Local Des Moines CBS affiliate KCCI featured a story recently on ‘cord cutting’ of wireline telephone service that highlights the challenges of the current rural broadband regulatory framework for small, rural telcos. The report is somewhat misleading, in that it doesn’t provide a full explanation.
An Ogden Telephone Company customer, Christina Janssen-Solheim, was featured because she complained about a policy of the phone company that is directly tied to the current regulatory framework. Janssen-Solheim complained that she was going to be charged $80 per month if she wanted to disconnect her landline telephone.
The story kind of left it there and painted a pretty unfair picture – a phone company charging you $80 per month if you decide you don’t want home telephone service. But that’s not the full picture. What is really happening is Janssen-Solheim is being charged $80 per month for her broadband service from Ogden, if she chooses not to also subscribe to local telephone service. Bundled phone and broadband services start at around $60 per month from Ogden.
‘Rules of the Road’
Janssen-Solheim can disconnect her landline phone from Ogden and not have to pay anything, provided she does not subscribe to Ogden’s broadband service. Like many regulated tier 3 telephone companies, Ogden is following the rules of the current rural broadband regulatory framework. (story continues below)

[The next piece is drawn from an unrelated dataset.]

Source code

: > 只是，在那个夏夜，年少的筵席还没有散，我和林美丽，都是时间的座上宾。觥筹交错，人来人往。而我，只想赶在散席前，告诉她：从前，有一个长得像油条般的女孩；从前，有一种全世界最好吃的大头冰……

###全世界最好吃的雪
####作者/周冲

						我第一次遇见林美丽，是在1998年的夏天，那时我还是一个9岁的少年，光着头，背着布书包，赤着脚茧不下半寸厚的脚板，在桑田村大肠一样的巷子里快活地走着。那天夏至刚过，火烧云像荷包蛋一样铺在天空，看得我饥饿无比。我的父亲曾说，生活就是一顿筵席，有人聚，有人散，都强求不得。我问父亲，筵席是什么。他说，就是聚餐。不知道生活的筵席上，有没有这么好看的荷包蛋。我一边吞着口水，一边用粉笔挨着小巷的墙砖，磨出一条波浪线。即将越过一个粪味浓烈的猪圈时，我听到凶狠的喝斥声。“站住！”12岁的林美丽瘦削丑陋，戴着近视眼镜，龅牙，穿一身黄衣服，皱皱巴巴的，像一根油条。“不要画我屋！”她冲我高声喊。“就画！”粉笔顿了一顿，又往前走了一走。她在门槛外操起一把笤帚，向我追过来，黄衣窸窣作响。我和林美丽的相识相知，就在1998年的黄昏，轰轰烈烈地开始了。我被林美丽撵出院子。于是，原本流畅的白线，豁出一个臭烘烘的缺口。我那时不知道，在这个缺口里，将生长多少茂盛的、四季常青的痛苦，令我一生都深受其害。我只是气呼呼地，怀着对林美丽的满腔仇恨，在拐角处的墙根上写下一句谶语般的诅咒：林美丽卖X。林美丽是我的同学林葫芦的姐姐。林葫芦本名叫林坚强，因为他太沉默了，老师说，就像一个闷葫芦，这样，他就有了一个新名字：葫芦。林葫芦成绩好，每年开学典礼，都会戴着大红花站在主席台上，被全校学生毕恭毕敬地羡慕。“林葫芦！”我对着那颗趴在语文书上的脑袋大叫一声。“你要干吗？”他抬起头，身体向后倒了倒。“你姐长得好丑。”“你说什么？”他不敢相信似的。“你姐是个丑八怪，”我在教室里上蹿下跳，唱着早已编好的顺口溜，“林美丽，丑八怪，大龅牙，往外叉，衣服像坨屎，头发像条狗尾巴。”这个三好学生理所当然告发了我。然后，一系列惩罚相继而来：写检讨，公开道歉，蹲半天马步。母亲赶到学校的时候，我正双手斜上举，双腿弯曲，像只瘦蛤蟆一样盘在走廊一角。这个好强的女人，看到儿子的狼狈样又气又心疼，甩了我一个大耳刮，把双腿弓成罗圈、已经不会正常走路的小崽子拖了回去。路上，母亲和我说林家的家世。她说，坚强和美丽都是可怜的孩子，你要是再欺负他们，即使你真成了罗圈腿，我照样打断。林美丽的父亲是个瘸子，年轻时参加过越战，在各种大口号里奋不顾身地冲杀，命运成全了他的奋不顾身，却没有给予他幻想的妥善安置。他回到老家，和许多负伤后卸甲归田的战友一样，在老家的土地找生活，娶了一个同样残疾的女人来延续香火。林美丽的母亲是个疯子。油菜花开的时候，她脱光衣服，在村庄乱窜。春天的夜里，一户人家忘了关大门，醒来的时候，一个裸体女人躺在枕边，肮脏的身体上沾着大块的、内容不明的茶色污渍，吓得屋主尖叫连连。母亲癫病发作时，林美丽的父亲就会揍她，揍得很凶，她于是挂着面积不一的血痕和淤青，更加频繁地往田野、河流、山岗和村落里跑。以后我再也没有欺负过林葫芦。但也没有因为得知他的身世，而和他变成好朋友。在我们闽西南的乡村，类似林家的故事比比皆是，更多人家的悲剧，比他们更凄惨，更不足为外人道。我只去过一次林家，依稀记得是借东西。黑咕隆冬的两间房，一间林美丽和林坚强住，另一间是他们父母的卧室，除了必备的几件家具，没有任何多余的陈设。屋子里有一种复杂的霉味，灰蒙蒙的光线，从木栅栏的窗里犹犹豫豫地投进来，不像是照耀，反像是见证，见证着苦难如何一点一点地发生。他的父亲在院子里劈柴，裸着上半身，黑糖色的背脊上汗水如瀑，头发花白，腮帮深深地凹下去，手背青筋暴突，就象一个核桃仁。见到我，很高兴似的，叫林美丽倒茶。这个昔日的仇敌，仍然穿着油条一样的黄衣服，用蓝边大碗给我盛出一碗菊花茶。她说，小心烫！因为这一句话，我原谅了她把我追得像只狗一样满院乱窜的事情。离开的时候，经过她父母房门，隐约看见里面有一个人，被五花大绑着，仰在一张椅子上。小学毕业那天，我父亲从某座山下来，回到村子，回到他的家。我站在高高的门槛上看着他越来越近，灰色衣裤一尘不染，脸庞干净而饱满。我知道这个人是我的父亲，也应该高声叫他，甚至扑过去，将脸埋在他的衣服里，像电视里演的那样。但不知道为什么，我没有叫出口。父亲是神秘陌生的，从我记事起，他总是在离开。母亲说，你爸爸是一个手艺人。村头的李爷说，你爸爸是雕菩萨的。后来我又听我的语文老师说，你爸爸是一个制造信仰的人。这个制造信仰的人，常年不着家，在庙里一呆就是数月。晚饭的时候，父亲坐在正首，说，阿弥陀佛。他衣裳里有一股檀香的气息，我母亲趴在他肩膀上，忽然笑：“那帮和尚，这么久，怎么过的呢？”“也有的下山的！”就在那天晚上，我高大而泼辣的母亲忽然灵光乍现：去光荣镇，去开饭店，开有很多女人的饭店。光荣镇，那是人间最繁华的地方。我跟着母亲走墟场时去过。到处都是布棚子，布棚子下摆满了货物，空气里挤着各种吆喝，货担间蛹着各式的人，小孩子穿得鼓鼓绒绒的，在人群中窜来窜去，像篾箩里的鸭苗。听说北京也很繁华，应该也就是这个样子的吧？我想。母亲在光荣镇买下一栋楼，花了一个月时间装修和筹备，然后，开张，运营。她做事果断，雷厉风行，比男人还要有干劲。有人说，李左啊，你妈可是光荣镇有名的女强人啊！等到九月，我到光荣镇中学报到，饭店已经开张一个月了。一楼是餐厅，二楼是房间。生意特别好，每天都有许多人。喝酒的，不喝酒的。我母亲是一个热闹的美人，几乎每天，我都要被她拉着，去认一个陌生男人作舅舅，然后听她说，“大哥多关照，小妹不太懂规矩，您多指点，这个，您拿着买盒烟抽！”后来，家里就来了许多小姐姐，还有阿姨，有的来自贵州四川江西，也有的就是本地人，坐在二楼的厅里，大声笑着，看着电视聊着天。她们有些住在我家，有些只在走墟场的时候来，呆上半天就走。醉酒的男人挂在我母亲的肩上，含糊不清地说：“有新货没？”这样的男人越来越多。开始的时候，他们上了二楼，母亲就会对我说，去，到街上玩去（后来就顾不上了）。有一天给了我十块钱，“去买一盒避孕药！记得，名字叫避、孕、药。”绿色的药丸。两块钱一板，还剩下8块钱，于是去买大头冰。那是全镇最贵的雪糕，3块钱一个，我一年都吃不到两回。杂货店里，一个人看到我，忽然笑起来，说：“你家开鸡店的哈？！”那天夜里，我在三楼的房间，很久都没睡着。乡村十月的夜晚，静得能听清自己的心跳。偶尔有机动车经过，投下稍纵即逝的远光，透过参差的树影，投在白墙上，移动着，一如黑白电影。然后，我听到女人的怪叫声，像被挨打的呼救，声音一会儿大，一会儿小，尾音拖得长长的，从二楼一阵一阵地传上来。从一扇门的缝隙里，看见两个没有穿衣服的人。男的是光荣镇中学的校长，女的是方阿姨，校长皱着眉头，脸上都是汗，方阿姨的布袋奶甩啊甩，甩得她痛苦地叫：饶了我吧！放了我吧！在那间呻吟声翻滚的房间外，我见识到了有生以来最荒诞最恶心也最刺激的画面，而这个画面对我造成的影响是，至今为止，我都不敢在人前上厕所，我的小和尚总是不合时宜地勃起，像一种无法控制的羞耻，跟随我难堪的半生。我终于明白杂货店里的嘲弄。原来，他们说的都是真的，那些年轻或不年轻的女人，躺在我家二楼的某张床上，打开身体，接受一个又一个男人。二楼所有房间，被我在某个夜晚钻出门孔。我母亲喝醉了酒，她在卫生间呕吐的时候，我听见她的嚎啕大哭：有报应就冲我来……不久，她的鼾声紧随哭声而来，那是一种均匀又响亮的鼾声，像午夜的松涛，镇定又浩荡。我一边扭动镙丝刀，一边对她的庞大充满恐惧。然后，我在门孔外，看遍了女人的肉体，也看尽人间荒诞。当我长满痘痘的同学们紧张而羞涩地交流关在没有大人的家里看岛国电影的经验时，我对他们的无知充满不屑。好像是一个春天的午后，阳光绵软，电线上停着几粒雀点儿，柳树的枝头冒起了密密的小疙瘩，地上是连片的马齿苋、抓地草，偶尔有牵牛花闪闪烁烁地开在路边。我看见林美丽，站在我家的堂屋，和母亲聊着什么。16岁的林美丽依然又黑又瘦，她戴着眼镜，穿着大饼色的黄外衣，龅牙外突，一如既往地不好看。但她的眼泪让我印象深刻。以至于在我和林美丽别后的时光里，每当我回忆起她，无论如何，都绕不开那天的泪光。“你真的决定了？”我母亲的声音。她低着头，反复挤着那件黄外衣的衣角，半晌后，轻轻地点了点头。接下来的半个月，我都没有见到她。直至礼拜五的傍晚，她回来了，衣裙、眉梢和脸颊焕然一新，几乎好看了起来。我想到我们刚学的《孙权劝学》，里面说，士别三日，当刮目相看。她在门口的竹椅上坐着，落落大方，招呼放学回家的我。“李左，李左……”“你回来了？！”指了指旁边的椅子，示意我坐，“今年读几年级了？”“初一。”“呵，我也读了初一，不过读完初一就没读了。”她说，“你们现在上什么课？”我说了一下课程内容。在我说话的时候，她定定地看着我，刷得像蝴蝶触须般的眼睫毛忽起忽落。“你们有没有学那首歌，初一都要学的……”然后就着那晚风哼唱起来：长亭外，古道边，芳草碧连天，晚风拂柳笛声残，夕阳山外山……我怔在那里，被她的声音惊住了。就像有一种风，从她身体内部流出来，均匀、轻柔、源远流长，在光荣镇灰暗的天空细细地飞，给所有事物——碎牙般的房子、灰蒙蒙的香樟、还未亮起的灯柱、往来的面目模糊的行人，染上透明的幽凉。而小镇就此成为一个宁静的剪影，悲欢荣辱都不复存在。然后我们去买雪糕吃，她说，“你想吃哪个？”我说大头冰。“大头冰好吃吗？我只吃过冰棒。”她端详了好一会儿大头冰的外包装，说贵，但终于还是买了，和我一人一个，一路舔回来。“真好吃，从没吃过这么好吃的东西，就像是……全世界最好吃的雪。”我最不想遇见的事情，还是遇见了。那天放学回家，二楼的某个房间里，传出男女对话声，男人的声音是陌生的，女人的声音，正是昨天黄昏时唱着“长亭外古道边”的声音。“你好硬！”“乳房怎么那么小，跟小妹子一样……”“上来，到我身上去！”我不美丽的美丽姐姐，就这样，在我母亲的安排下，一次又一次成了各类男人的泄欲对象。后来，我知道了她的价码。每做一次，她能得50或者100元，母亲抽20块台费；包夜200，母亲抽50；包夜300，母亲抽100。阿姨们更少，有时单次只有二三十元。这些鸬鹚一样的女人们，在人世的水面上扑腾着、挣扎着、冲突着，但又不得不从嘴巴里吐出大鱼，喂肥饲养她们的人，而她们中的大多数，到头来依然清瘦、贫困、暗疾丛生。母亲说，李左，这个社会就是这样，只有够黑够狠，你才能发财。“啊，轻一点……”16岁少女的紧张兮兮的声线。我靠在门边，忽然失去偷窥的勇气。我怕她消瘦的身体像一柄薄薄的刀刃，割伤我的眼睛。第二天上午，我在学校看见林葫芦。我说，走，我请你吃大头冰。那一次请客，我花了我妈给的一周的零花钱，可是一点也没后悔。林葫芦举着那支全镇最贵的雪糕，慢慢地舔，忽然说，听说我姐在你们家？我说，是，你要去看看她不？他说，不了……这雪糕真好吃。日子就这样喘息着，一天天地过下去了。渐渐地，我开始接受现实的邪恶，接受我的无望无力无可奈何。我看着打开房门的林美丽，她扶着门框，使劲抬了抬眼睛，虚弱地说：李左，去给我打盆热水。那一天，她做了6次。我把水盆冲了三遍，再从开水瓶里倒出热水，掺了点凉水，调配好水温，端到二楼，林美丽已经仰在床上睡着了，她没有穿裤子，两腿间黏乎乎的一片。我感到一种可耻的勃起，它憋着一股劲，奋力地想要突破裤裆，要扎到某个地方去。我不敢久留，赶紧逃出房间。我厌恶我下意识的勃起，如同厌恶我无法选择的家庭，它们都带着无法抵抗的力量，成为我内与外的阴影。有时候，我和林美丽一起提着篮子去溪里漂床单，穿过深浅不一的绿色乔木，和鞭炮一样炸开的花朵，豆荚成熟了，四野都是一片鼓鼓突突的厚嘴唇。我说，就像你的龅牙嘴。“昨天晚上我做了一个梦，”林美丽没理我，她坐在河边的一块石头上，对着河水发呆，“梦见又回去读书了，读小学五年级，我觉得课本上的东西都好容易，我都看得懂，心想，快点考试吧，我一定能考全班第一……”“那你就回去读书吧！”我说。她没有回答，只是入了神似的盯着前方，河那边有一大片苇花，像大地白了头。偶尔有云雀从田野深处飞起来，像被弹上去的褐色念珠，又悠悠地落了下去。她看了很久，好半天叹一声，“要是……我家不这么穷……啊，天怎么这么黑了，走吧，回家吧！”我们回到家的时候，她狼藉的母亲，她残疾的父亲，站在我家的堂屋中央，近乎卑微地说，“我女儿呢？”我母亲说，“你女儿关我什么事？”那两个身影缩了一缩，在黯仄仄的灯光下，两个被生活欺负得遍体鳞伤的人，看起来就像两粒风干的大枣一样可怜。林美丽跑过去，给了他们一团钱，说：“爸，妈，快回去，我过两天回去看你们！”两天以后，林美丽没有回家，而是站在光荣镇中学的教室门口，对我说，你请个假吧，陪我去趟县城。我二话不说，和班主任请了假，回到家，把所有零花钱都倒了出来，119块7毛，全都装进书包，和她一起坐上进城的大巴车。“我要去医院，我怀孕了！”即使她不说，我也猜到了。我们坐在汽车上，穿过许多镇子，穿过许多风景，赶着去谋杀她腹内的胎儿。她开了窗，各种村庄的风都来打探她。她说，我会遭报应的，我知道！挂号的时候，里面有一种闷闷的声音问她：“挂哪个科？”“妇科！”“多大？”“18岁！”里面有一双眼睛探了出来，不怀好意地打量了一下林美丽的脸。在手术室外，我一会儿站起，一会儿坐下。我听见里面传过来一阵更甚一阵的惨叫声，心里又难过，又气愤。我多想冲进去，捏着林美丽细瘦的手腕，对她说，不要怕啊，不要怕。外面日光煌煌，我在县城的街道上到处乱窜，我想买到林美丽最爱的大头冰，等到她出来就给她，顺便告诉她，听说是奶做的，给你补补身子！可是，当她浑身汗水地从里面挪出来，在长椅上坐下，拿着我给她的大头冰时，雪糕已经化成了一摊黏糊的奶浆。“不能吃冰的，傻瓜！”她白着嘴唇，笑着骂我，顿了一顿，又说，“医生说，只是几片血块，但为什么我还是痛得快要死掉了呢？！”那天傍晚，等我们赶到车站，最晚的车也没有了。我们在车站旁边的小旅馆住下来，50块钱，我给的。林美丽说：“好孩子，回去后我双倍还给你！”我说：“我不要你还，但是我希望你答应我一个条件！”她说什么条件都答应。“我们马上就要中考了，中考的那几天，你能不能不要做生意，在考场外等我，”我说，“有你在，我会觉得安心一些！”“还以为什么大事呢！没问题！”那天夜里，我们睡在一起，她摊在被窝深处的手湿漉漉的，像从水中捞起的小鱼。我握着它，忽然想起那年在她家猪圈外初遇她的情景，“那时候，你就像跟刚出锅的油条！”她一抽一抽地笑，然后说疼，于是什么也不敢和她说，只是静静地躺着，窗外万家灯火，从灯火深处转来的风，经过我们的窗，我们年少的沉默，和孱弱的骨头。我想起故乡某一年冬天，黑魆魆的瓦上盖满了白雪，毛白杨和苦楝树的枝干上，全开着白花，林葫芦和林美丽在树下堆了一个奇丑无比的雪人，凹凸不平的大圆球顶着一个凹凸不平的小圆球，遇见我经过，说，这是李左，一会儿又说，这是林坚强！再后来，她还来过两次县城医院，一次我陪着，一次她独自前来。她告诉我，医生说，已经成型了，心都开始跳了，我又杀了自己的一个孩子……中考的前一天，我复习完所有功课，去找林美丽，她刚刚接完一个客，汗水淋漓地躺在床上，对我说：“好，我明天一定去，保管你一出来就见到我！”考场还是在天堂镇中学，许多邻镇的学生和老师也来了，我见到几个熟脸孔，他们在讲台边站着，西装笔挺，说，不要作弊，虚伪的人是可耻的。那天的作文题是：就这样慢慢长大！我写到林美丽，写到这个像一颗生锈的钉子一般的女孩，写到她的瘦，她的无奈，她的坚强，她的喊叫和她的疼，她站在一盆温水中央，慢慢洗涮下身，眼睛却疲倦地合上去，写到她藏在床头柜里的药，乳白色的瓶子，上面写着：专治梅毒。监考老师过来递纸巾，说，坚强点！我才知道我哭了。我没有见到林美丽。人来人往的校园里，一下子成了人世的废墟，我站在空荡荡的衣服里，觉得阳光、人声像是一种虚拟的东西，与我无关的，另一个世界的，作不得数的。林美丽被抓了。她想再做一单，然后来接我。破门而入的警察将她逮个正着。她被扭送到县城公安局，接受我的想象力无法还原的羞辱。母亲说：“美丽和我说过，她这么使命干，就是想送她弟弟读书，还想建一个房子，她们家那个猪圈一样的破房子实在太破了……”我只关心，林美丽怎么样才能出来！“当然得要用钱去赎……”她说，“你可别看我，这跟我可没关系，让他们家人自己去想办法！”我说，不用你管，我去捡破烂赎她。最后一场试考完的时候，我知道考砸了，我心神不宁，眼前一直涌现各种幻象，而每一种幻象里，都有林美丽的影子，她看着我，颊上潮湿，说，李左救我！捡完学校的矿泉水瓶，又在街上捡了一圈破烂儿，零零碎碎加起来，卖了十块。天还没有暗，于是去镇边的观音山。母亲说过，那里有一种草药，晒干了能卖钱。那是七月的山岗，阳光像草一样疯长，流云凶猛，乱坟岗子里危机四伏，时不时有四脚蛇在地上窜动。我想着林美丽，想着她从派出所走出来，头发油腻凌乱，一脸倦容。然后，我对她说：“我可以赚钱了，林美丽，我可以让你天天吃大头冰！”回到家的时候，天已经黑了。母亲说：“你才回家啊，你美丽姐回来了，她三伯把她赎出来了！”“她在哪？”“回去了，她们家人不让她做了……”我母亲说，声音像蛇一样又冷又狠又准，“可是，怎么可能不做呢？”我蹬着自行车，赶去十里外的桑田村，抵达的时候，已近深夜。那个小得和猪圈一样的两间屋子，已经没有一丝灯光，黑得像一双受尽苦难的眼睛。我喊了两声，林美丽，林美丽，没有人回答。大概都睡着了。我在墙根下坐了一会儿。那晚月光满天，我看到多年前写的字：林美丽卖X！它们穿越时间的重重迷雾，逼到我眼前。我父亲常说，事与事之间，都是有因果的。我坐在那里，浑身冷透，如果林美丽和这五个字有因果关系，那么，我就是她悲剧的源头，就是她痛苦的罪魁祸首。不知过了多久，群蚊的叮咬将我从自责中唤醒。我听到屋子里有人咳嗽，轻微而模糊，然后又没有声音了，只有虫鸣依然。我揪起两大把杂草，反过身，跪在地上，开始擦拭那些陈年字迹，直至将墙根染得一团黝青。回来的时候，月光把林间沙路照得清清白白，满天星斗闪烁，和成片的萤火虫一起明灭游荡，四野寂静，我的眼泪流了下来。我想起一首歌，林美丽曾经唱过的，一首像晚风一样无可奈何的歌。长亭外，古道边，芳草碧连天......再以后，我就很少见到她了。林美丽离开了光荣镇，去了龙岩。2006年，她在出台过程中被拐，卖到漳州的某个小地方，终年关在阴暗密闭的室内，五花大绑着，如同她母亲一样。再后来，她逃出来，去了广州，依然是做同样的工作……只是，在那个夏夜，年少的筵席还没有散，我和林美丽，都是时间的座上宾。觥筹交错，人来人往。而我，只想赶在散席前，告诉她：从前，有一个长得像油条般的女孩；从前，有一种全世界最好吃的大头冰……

Those rules don’t allow affordable stand-alone broadband service opportunities for most regulated phone companies. In order to receive their USF support, which helps fund the high cost of delivering telecom services in sparsely populated rural markets, regulated phone companies must sell a bundled package of telephone and broadband. Offer a stand-alone broadband service and your support declines on a per line basis, and significantly so. Companies would basically be selling broadband at a loss if they offer it in a stand-alone basis.
It’s one of those rules that on the surface, doesn’t make a lot of sense, especially to end consumers. Why force consumers to pay for a service (home telephone) they don’t want, in order to get a service (broadband) they do?
“Would we prefer the rules to be different, yes we would,” said Ogden Telephone Company general manager Jim Heckman in an interview with Telecompetitor. “But they are the rules.”
The ‘rules’ flow from legacy regulations tied to USF support, which are in desperate need of reform. Those reforms are actually underway, but some would argue are too slow in coming, and others argue will not totally rectify this situation anyway. It’s part of a complex regulatory framework that helped make telecommunications universally available in the U.S., but now struggles in a world where broadband is now the ‘local service.’
Broadband is expensive to build, especially in rural markets, and the current framework will not suffice. Just this week, the U.S. Senate held hearings on how to expand rural broadband, and the shortcomings of the current system were discussed.
Consumers are caught in the middle and Janssen-Solheim’s frustrations are real. “It’s hard for people to understand,” said Heckman.